◆ WHAT YOU SHOULD DO
Copy out the lines below that hold the word "ionorchard".

Stored entries
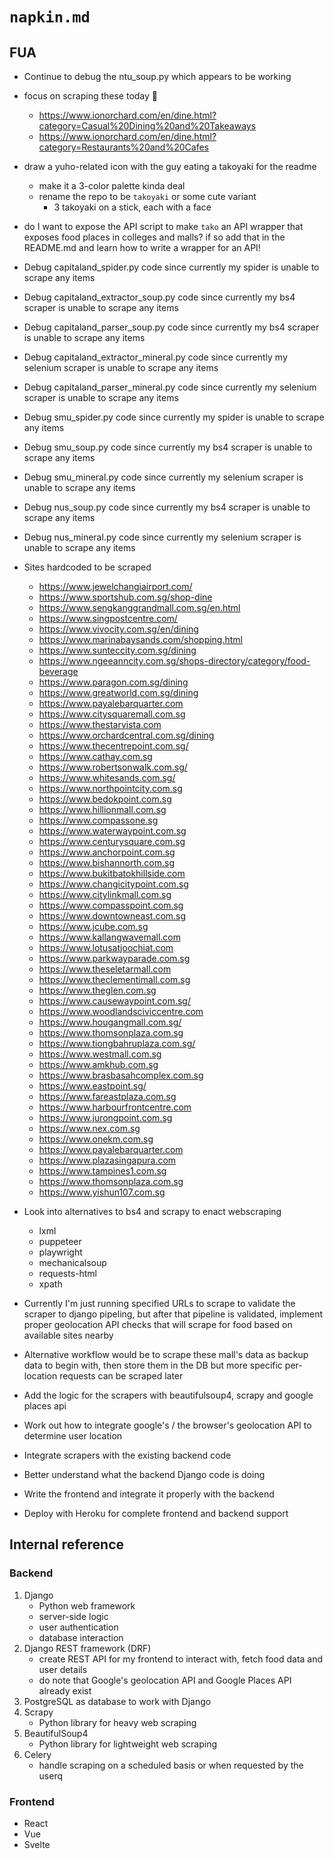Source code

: # `napkin.md`

## FUA

* Continue to debug the ntu_soup.py which appears to be working

* focus on scraping these today :robot:
    * https://www.ionorchard.com/en/dine.html?category=Casual%20Dining%20and%20Takeaways
    * https://www.ionorchard.com/en/dine.html?category=Restaurants%20and%20Cafes

* draw a yuho-related icon with the guy eating a takoyaki for the readme
    * make it a 3-color palette kinda deal
    * rename the repo to be `takoyaki` or some cute variant
        * 3 takoyaki on a stick, each with a face

* do I want to expose the API script to make `tako` an API wrapper that exposes food places in colleges and malls? if so add that in the README.md and learn how to write a wrapper for an API!

* Debug capitaland_spider.py code since currently my spider is unable to scrape any items
* Debug capitaland_extractor_soup.py code since currently my bs4 scraper is unable to scrape any items
* Debug capitaland_parser_soup.py code since currently my bs4 scraper is unable to scrape any items
* Debug capitaland_extractor_mineral.py code since currently my selenium scraper is unable to scrape any items
* Debug capitaland_parser_mineral.py code since currently my selenium scraper is unable to scrape any items
* Debug smu_spider.py code since currently my spider is unable to scrape any items
* Debug smu_soup.py code since currently my bs4 scraper is unable to scrape any items
* Debug smu_mineral.py code since currently my selenium scraper is unable to scrape any items
* Debug nus_soup.py code since currently my bs4 scraper is unable to scrape any items
* Debug nus_mineral.py code since currently my selenium scraper is unable to scrape any items

* Sites hardcoded to be scraped

    * https://www.jewelchangiairport.com/
    * https://www.sportshub.com.sg/shop-dine
    * https://www.sengkanggrandmall.com.sg/en.html
    * https://www.singpostcentre.com/
    * https://www.vivocity.com.sg/en/dining
    * https://www.marinabaysands.com/shopping.html
    * https://www.sunteccity.com.sg/dining
    * https://www.ngeeanncity.com.sg/shops-directory/category/food-beverage
    * https://www.paragon.com.sg/dining
    * https://www.greatworld.com.sg/dining
    * https://www.payalebarquarter.com
    * https://www.citysquaremall.com.sg
    * https://www.thestarvista.com
    * https://www.orchardcentral.com.sg/dining
    * https://www.thecentrepoint.com.sg/
    * https://www.cathay.com.sg
    * https://www.robertsonwalk.com.sg/
    * https://www.whitesands.com.sg/
    * https://www.northpointcity.com.sg
    * https://www.bedokpoint.com.sg
    * https://www.hillionmall.com.sg
    * https://www.compassone.sg
    * https://www.waterwaypoint.com.sg
    * https://www.centurysquare.com.sg
    * https://www.anchorpoint.com.sg
    * https://www.bishannorth.com.sg
    * https://www.bukitbatokhillside.com
    * https://www.changicitypoint.com.sg
    * https://www.citylinkmall.com.sg
    * https://www.compasspoint.com.sg
    * https://www.downtowneast.com.sg
    * https://www.jcube.com.sg
    * https://www.kallangwavemall.com
    * https://www.lotusatjoochiat.com
    * https://www.parkwayparade.com.sg
    * https://www.theseletarmall.com
    * https://www.theclementimall.com.sg
    * https://www.theglen.com.sg
    * https://www.causewaypoint.com.sg/
    * https://www.woodlandsciviccentre.com
    * https://www.hougangmall.com.sg/
    * https://www.thomsonplaza.com.sg
    * https://www.tiongbahruplaza.com.sg/
    * https://www.westmall.com.sg
    * https://www.amkhub.com.sg
    * https://www.brasbasahcomplex.com.sg
    * https://www.eastpoint.sg/
    * https://www.fareastplaza.com.sg
    * https://www.harbourfrontcentre.com
    * https://www.jurongpoint.com.sg
    * https://www.nex.com.sg
    * https://www.onekm.com.sg
    * https://www.payalebarquarter.com
    * https://www.plazasingapura.com
    * https://www.tampines1.com.sg
    * https://www.thomsonplaza.com.sg
    * https://www.yishun107.com.sg

* Look into alternatives to bs4 and scrapy to enact webscraping
    * lxml
    * puppeteer
    * playwright
    * mechanicalsoup
    * requests-html
    * xpath

* Currently I'm just running specified URLs to scrape to validate the scraper to django pipeling, but after that pipeline is validated, implement proper geolocation API checks that will scrape for food based on available sites nearby
* Alternative workflow would be to scrape these mall's data as backup data to begin with, then store them in the DB but more specific per-location requests can be scraped later
* Add the logic for the scrapers with beautifulsoup4, scrapy and google places api
* Work out how to integrate google's / the browser's geolocation API to determine user location
* Integrate scrapers with the existing backend code
* Better understand what the backend Django code is doing 
* Write the frontend and integrate it properly with the backend
* Deploy with Heroku for complete frontend and backend support

## Internal reference

### Backend

1. Django
    * Python web framework
    * server-side logic
    * user authentication
    * database interaction
2. Django REST framework (DRF)
    * create REST API for my frontend to interact with, fetch food data and user details
    * do note that Google's geolocation API and Google Places API already exist
3. PostgreSQL as database to work with Django
4. Scrapy
    * Python library for heavy web scraping
5. BeautifulSoup4
    * Python library for lightweight web scraping
6. Celery
    * handle scraping on a scheduled basis or when requested by the userq

### Frontend

* React
* Vue
* Svelte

◆ EXPECTED ANSWER
    * https://www.ionorchard.com/en/dine.html?category=Casual%20Dining%20and%20Takeaways
    * https://www.ionorchard.com/en/dine.html?category=Restaurants%20and%20Cafes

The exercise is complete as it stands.